Pour Wu Xiao, directeur du département chargé de l’agriculture et de l’économie rurale à la Commission, « il y a encore des défis car la qualité de ses systèmes écologiques doit encore être améliorée et certaines régions sacrifient toujours l’environnement local pour stimuler la croissance économique à court terme ».

« Nous sommes également confrontés au grand défi de protéger les ressources en eau du pays ainsi que son système écologique marin. Un système à solutions multiples doit être construit avec une plus grande implication du nouveau support technologique », a-t-il déclaré lors d’une conférence de presse de présentation du plan.

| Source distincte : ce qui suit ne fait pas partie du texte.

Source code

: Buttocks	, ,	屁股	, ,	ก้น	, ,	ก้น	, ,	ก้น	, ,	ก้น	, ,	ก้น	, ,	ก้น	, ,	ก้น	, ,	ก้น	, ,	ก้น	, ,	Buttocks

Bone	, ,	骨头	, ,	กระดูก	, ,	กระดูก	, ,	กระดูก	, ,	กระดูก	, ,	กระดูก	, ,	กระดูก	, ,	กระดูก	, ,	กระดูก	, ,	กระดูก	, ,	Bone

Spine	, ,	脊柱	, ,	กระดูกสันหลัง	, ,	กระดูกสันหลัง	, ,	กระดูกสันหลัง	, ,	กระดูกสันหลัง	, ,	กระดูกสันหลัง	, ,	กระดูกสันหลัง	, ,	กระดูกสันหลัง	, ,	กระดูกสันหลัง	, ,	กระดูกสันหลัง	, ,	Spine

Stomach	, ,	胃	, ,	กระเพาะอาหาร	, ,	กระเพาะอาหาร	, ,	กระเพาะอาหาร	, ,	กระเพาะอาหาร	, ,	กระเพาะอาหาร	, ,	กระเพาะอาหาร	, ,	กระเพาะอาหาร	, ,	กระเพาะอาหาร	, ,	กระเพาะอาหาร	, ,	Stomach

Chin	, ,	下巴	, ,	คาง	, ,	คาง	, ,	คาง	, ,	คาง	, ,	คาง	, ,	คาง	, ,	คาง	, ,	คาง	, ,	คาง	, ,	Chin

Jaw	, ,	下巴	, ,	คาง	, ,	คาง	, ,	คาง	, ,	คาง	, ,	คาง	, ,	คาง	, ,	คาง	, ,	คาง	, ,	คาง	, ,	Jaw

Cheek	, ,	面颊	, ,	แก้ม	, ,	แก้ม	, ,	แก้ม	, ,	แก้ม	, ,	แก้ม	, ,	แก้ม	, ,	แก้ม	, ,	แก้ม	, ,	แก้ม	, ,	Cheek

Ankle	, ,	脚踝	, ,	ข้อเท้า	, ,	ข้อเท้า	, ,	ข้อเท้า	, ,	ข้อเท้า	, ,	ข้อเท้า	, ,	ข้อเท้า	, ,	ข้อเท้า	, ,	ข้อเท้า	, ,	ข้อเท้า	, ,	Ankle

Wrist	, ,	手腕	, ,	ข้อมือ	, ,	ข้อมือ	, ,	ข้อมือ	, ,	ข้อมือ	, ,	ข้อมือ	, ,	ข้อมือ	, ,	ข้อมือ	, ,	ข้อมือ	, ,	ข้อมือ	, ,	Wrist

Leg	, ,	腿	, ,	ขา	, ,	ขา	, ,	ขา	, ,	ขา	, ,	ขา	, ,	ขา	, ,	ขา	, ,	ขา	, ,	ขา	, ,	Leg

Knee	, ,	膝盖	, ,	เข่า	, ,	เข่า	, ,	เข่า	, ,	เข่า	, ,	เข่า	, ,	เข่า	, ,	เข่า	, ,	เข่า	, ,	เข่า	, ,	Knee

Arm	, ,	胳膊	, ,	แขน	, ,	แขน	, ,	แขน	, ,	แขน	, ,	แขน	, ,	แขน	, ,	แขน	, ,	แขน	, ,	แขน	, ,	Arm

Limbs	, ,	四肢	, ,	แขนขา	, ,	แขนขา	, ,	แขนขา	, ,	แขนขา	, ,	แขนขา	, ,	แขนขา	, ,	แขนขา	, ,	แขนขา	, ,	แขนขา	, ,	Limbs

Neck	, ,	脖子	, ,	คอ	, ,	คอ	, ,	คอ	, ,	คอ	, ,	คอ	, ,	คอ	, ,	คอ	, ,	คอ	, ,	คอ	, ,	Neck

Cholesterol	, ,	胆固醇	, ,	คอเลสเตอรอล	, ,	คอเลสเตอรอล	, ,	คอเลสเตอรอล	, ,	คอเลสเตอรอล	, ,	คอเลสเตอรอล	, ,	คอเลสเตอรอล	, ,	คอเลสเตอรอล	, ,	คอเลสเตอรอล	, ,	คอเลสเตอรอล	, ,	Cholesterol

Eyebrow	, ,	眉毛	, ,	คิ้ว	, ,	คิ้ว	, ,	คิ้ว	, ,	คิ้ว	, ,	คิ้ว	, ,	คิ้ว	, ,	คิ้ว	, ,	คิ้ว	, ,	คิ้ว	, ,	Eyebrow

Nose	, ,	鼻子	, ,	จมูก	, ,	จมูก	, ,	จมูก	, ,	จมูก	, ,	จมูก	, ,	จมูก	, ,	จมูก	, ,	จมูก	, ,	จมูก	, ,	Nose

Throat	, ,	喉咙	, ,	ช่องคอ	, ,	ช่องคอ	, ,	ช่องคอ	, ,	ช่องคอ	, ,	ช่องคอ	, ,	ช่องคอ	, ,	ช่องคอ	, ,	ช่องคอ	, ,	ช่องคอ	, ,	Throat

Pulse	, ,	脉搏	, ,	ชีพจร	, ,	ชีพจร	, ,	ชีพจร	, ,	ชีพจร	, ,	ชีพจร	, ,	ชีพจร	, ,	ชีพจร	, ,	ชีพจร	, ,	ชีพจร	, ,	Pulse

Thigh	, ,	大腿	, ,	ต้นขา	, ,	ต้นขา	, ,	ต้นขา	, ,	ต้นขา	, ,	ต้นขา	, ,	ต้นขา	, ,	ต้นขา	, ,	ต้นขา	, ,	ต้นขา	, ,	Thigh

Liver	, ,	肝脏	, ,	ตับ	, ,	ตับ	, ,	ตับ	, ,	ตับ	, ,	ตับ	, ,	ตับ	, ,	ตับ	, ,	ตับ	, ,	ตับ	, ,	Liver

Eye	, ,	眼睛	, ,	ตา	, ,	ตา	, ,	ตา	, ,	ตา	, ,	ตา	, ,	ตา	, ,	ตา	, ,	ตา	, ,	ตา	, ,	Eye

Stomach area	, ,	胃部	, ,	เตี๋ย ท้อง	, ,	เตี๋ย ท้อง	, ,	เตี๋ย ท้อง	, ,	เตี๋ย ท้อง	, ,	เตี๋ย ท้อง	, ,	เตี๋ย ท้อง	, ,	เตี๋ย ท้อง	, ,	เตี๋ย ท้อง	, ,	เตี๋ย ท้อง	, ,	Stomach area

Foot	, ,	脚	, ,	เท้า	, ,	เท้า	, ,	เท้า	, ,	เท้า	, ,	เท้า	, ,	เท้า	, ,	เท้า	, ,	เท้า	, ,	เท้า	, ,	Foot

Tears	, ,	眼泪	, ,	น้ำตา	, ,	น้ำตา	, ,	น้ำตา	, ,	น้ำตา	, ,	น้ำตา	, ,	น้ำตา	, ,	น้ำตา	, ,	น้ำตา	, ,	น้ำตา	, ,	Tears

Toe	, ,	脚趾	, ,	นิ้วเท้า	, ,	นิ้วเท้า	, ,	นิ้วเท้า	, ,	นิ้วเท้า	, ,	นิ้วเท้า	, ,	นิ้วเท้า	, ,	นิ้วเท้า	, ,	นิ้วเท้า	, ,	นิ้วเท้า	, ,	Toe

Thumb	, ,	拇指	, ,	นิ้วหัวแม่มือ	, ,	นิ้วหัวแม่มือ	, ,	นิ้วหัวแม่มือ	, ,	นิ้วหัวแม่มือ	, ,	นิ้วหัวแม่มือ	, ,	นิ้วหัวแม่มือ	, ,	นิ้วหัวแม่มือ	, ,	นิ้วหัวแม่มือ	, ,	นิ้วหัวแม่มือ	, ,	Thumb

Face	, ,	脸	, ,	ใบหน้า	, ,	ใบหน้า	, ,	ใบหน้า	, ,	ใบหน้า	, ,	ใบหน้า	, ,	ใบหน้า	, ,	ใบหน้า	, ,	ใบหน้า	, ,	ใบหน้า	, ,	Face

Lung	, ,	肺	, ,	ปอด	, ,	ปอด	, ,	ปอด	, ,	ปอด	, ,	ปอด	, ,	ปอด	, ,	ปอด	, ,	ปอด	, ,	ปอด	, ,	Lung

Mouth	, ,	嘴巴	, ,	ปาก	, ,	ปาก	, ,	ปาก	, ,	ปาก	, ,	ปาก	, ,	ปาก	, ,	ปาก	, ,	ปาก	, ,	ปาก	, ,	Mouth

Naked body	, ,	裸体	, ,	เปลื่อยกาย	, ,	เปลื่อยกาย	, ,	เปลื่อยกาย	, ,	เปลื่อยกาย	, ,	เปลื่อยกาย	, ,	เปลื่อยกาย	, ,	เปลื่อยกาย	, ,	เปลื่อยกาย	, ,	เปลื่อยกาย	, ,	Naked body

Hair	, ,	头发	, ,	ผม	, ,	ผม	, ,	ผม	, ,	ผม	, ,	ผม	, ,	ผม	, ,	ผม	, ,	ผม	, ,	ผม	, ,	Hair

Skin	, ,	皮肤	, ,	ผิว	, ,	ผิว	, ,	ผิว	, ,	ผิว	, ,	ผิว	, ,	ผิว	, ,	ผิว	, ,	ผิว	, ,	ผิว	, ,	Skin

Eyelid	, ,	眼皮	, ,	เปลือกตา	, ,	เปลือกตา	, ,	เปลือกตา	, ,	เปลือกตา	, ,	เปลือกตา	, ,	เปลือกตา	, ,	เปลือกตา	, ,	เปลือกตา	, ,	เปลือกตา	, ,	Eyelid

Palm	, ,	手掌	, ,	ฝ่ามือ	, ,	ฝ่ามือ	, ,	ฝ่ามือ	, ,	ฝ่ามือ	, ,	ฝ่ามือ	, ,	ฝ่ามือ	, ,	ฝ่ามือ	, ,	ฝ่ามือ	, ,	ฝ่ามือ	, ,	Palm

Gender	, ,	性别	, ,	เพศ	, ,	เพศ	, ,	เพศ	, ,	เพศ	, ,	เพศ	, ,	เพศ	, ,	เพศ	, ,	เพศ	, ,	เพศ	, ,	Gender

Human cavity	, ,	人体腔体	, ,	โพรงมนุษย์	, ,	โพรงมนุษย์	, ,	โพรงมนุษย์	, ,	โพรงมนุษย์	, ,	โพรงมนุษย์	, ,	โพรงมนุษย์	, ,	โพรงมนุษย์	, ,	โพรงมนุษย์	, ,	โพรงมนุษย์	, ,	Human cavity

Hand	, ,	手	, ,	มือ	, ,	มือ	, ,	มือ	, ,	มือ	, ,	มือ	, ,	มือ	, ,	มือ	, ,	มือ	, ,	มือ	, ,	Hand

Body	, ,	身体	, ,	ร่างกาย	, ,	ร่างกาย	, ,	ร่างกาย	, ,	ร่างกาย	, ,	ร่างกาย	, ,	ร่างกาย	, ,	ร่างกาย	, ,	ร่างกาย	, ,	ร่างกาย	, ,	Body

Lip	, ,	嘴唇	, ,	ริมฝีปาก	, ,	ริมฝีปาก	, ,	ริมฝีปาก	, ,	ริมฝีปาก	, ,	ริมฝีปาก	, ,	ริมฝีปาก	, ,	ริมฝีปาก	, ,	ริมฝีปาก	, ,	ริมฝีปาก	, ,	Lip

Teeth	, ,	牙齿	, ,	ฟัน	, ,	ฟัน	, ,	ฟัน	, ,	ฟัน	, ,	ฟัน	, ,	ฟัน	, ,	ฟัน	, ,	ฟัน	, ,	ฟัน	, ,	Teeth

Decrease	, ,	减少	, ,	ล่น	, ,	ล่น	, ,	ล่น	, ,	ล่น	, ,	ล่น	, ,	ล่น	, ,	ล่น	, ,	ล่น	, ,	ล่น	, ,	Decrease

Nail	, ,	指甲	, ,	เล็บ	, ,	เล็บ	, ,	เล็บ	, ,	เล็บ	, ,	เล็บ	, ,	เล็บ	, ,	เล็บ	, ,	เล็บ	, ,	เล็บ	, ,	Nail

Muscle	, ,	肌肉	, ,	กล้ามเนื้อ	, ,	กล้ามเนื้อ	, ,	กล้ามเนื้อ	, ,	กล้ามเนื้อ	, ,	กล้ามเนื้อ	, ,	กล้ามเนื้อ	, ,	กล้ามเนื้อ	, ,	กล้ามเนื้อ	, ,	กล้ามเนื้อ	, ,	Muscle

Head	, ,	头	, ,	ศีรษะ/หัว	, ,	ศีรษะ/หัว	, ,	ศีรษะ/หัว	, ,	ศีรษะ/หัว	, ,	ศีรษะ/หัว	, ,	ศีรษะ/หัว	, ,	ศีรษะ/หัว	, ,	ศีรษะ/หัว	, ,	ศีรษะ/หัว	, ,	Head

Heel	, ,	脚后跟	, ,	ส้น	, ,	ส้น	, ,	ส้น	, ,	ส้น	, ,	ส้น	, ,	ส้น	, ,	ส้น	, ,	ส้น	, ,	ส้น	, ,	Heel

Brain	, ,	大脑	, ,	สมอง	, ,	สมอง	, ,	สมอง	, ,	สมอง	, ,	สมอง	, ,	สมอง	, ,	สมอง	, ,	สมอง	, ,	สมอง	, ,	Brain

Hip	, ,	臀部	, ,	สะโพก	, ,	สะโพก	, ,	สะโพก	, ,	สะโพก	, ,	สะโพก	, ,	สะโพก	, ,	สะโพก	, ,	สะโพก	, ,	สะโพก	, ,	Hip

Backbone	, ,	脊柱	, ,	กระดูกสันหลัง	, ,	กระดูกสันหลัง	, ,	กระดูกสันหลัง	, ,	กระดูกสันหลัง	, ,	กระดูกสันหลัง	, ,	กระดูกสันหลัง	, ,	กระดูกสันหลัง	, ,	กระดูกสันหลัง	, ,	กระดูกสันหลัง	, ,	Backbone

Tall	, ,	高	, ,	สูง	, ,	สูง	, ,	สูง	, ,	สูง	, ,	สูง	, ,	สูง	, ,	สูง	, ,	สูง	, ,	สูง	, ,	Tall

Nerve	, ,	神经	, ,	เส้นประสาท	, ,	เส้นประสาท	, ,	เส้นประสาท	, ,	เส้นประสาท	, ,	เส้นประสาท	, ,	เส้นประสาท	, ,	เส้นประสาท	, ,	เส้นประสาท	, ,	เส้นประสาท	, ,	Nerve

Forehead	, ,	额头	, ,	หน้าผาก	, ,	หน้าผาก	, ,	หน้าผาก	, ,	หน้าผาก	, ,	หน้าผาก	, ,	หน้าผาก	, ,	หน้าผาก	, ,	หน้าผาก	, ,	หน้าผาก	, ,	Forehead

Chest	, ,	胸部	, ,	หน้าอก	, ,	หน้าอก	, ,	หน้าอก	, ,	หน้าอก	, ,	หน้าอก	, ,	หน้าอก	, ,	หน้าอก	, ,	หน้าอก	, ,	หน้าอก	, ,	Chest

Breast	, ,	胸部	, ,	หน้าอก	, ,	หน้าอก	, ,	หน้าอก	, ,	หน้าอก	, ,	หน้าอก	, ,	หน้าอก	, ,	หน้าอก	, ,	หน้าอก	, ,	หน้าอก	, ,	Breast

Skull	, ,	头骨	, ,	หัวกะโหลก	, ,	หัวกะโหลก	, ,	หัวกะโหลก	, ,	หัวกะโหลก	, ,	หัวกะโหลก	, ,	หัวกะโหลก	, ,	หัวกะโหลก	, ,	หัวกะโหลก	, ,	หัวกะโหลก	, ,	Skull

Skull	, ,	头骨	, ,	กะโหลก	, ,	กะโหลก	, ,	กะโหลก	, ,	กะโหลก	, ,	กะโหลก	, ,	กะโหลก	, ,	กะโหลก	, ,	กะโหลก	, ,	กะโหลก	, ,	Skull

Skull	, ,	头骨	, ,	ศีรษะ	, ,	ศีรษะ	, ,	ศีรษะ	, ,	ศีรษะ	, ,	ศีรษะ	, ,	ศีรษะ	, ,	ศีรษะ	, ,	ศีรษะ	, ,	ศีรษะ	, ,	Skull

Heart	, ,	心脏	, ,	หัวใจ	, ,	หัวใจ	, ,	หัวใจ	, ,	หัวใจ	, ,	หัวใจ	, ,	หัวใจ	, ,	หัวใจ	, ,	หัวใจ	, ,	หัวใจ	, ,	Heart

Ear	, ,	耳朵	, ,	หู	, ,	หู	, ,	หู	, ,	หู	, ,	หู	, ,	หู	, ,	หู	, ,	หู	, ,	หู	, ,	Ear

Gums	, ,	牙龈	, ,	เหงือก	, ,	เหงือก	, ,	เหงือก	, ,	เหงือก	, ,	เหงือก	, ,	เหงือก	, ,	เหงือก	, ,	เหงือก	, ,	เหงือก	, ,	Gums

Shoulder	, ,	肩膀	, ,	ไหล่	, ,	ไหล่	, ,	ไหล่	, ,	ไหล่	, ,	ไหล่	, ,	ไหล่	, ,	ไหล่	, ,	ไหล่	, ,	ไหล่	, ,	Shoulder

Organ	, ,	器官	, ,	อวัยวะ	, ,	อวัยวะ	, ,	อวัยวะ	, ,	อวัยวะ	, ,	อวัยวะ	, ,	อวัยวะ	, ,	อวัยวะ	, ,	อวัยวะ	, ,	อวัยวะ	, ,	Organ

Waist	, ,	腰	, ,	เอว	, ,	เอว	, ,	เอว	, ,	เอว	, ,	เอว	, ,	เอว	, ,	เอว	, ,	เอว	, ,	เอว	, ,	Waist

Ce dernier a expliqué que « la protection et la récupération écologiques sont un travail complet à long terme. Le plan servira de guide aux départements concernés à tous les niveaux pour établir des plans détaillés. Et tous ces efforts jetteront des bases solides pour que la Chine réalise son objectif de construire un beau pays ».

Dans le cadre de ce plan, neuf grands projets de protection écologique seront promus au cours des 15 prochaines années, couvrant de nombreuses régions du pays, notamment le fleuve Yangtsé, le fleuve Jaune, la zone forestière du nord-est de la Chine et le plateau Qinghai-Tibet, ainsi que la région de Greater Bay Area Guangdong-Hong Kong-Macao.

Ces régions centrales sont les priorités du plan, selon Zhou Yuanbo, un haut responsable du ministère, le ministère des Richesses naturelles. Le long du fleuve Jaune, par exemple, il a indiqué que cinq plans de protection seront menés pour lutter contre la perte d’eau et l’érosion des sols, améliorer encore l’environnement le long du fleuve Jaune et protéger la faune en danger dans la région, comme le panda géant et l’ibis huppé.

D’ici 2035, la Chine possédera au moins 18% de l’espace territorial du pays en tant que réserve naturelle, via la mise en place d’un mécanisme de protection des réserves naturelles, avec des parcs nationaux comme élément central.

D’ailleurs depuis 2015, la Chine a approuvé 10 parcs nationaux pilotes couvrant plus de 220 000 kilomètres carrés à travers le pays, notamment le Parc national des monts Qilian dans les provinces du Gansu et du Qinghai, et le Parc national des tigres et léopards du nord-est de la Chine, dans les provinces du Jilin et du Heilongjiang.

Yan Zhen, un responsable de l’Administration nationale des forêts et prairies, a expliqué que « les parcs nationaux pilotes ont contribué avec succès à sauver la faune en danger ».

Ainsi, le tigre de Sibérie et le léopard de l’Amour – deux espèces gravement menacées d’extinction sur la Liste rouge de l’Union internationale pour la conservation de la nature – ont vu leur nombre augmenter dans le parc national. La population totale du tigre de Sibérie se situe maintenant à 27, et le léopard de l’Amour à 42.